If you want the German Citizenship
For those ok with giving up their own Citizenship, there are some pre-requirements. (Of course!)
To become a naturalized German citizen, you need to have at least eight years living and working here under a limited residency. By that, I mean either any of the ones previously mentioned. Or by marrying a German or EU citizen, for example. You can drop this to only six years if you’re brave enough and complete the Language Integration course. The Language Integration course can be found relatively cheap on your local VHS (Volkshochschule).
If you don’t want to go through the intensive integration course because it is too many hours and too much German, I have bad news. You don’t necessarily need to do the Integration course, but you must speak German for the process of getting German Citizenship.
“The ability to speak German is an absolute necessity. Being able to communicate in German is essential for social and economic integration” writes the Interior Ministry.

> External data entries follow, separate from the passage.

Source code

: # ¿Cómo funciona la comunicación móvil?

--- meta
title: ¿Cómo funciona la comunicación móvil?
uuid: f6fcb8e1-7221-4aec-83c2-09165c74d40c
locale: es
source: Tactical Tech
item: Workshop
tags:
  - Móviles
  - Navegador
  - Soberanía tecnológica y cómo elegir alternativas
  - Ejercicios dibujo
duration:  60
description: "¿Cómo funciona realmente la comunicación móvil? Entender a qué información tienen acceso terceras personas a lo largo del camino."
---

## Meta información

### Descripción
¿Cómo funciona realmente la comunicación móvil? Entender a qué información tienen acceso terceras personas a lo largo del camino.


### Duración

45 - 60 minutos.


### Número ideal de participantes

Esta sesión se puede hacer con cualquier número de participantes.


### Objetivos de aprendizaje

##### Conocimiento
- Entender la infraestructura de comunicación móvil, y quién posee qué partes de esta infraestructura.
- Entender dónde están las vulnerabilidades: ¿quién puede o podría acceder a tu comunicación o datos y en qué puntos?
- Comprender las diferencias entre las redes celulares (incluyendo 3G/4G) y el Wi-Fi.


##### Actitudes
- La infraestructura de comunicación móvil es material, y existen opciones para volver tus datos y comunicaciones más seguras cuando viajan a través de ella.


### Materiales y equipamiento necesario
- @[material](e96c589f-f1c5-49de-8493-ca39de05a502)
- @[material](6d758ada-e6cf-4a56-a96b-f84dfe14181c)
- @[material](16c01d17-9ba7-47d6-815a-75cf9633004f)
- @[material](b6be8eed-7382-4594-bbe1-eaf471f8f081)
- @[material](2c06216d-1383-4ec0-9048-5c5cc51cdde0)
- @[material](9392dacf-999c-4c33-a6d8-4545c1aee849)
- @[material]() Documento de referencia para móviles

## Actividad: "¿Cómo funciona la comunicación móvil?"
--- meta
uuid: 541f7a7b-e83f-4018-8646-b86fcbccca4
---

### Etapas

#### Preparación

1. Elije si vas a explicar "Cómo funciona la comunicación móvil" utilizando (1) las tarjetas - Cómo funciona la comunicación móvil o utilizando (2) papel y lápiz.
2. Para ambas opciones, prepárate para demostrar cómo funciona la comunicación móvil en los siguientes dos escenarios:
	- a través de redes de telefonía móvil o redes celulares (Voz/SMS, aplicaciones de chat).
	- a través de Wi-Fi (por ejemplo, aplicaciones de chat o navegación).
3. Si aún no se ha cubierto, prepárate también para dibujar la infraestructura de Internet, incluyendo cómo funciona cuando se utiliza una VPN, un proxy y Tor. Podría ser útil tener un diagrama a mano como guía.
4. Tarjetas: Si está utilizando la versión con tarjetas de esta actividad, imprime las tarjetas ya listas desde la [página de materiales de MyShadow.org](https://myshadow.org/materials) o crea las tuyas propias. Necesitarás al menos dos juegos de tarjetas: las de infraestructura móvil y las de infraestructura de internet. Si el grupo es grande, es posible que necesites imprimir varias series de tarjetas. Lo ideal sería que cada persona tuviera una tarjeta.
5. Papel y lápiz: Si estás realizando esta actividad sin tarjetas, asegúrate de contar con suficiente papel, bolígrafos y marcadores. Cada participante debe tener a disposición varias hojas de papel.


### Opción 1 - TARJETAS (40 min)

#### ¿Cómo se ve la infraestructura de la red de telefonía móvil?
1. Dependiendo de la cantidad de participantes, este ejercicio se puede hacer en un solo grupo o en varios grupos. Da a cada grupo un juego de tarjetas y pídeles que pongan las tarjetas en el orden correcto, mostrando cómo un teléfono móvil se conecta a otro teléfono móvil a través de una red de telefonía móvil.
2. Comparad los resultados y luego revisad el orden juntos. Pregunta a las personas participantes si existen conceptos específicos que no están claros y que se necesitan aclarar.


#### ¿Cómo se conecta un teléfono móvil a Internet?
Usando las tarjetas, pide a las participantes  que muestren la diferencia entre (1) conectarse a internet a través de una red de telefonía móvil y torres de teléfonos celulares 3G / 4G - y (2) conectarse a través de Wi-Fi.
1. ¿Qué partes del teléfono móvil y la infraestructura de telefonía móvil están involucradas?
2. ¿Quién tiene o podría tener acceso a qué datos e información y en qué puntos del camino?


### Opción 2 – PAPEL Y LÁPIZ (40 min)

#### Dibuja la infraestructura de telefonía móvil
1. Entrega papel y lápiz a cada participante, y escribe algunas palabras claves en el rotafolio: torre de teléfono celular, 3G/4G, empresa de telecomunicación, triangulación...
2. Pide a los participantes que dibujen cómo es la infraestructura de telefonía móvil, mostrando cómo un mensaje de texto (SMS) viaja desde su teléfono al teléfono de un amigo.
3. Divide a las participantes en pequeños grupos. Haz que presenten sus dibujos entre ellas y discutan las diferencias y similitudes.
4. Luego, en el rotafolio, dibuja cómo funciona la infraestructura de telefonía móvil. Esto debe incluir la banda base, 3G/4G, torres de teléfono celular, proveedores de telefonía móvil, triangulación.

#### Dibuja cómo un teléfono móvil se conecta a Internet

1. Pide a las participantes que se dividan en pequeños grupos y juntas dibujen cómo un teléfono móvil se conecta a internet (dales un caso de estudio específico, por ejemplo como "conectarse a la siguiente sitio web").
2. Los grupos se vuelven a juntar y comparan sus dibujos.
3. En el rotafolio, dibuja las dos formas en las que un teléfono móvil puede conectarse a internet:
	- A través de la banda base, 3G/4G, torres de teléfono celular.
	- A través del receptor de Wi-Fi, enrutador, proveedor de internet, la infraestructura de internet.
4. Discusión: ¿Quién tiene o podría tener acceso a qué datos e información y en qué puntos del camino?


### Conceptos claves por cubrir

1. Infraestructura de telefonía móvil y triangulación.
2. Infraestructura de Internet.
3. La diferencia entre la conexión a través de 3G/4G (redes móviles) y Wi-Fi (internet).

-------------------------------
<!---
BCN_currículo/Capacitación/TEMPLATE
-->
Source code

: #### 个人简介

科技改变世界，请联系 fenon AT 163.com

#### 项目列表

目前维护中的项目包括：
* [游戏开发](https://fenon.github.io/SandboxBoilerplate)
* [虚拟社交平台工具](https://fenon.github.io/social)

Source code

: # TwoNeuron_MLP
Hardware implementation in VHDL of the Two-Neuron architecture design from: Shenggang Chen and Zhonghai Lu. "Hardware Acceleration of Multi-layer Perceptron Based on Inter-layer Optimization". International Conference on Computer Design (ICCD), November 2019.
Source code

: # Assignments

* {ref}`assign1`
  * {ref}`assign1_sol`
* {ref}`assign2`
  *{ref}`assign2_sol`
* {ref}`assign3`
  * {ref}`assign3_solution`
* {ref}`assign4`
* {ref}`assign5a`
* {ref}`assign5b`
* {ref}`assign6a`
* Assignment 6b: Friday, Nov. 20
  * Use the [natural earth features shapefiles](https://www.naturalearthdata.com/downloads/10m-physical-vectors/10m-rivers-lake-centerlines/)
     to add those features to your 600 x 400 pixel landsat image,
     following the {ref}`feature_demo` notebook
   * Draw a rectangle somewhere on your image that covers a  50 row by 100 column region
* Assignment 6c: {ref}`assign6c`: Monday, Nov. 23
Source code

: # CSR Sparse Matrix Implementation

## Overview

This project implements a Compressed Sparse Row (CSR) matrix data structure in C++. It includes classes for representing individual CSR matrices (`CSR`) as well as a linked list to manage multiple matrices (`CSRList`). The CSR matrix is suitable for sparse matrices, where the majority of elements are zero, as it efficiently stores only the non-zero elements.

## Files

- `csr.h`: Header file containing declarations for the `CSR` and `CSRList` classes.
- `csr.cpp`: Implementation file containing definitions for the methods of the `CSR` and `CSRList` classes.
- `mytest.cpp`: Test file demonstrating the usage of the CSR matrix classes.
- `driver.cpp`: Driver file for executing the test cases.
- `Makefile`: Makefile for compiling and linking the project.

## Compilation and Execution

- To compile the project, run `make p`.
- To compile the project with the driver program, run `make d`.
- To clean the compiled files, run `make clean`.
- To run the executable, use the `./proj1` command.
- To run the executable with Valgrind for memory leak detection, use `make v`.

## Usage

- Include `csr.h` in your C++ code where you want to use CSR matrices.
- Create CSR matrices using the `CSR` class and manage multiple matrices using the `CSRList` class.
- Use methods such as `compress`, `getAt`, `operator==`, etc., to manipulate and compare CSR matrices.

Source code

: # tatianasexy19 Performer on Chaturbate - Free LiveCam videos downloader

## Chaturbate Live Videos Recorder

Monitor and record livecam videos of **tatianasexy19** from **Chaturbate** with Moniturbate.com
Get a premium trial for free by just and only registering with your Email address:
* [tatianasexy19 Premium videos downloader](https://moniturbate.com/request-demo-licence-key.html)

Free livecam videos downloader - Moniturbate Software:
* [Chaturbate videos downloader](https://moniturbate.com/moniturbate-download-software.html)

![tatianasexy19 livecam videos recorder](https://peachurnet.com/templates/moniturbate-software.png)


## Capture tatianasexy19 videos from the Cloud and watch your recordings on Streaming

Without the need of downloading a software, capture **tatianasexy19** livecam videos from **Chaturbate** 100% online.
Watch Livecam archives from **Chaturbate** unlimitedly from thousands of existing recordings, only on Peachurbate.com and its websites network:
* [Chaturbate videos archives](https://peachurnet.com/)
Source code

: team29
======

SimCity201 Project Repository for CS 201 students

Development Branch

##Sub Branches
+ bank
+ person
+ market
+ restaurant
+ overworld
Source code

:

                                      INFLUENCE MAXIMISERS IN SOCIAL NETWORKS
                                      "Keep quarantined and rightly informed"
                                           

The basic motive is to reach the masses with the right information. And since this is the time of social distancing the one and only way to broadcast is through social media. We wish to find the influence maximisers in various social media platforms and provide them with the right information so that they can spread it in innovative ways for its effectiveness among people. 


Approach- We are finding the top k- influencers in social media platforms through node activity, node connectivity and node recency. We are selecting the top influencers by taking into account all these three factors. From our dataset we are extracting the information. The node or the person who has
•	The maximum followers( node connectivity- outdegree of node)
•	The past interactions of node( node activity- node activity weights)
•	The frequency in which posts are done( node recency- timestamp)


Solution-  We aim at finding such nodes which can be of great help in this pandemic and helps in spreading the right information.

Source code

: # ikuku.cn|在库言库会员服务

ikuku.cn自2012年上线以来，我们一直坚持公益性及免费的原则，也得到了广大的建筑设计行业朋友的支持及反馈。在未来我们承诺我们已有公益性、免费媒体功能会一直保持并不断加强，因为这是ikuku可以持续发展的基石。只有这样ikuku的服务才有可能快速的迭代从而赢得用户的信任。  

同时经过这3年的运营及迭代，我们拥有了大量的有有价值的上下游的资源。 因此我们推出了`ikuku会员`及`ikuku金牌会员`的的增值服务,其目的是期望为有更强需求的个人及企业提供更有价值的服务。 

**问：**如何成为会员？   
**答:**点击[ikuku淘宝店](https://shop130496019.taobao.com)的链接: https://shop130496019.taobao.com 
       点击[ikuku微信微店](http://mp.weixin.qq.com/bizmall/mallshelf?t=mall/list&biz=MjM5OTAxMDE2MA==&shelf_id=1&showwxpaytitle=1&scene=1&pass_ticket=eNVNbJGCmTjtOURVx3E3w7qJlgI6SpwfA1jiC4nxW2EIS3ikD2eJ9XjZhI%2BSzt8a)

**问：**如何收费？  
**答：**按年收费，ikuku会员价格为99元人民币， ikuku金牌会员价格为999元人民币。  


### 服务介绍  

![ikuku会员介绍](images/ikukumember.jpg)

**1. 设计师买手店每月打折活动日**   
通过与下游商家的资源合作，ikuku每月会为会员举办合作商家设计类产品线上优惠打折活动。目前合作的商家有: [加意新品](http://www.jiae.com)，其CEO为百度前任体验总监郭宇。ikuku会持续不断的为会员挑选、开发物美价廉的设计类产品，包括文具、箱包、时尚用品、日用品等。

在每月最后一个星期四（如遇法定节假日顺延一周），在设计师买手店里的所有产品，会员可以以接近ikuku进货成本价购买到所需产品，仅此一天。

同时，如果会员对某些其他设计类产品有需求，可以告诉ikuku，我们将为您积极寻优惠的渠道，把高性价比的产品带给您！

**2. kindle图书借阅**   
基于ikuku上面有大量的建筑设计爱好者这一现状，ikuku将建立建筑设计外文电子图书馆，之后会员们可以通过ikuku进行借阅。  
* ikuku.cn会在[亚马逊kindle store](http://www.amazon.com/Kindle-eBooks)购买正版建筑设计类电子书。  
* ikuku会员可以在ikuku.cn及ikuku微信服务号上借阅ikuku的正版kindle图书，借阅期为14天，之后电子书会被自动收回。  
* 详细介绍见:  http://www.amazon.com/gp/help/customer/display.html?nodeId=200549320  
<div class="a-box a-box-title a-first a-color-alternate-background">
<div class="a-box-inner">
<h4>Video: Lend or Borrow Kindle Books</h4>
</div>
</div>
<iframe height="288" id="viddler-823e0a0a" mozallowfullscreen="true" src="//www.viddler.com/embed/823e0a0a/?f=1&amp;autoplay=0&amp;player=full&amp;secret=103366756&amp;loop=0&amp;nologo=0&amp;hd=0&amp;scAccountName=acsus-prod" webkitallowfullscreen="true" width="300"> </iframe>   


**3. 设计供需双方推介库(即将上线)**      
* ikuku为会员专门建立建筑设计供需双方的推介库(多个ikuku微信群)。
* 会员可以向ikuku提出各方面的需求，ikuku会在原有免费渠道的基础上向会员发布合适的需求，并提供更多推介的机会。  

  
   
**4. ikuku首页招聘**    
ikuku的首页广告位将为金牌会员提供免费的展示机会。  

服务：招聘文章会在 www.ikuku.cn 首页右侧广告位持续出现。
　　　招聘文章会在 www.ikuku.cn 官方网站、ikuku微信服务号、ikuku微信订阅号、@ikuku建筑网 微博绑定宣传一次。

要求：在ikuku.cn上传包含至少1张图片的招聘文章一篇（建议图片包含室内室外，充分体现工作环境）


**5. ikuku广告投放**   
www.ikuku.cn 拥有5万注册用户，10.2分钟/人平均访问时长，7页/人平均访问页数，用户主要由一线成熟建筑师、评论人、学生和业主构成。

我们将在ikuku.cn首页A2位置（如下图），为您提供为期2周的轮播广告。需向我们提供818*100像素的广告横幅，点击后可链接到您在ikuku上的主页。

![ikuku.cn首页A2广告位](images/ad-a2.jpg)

Ok, so how good my German have to be?
We found this quote when we were researching to make this blogpost, and I believe that sums up perfectly.
“Sufficient command is defined as being able to cope in German with daily life in Germany, including dealing with the authorities and being able to conduct conversations commensurate with one’s age and education. As a rule, this includes being able to read, understand, and orally reproduce a German text on a general topic.”
Basically, your German needs to be good enough for you to be able to live your life without having to ask, “Kannst Du auf Englisch mit mir reden?”
The rest of the process
On top of having at least the B1 of the German language, it is vital to prove you can support yourself financially, and you have no criminal records. From what we found out, those three are the pillars of your success in getting the German Citizenship.
About giving up your nationality, there are exceptions to this rule. EU citizens can keep their current Citizenship if their country allows it.
Prepare yourself also for a naturalization test. This test consists of 33 questions in B1 level German about the country’s laws, people, culture, and history. To pass, you must have at least 51% right answers. So 17 out of the 33.
The whole process will cost you about €255.
What if I’m married or if I have kids?
In case you’re married to a German person (straight or in a same-sex relationship), this will make your life easier. But this is only valid for people married to a German person; other EU citizens can’t have those rights.
You must live in Germany legally for only three years and have been married a German citizen for at least two of those years at the time of your application.
The rest of the requirements remains the same: No criminal records, excellent german skills, financially stable, etc.
For kids born to at least one German parent, even outside of Germany, it is also possible to apply for German Citizenship. And if the kid was born here in Germany but have non-German parents – on or after January 1st, 2000 – can also apply to German Citizenship under certain circumstances. At least one parent must have lived in the country legally, paid taxes, and al that for at least eight years and have a permanent right of residency.
And be aware that the child must decide which nationality they want to keep when they are between 18 and 23 years of age if they have more than one. That is not well-publicized, so that is why we include it here.
If you have a cool story about applying to German Citizenship or any German visa offers, help people by sharing your story.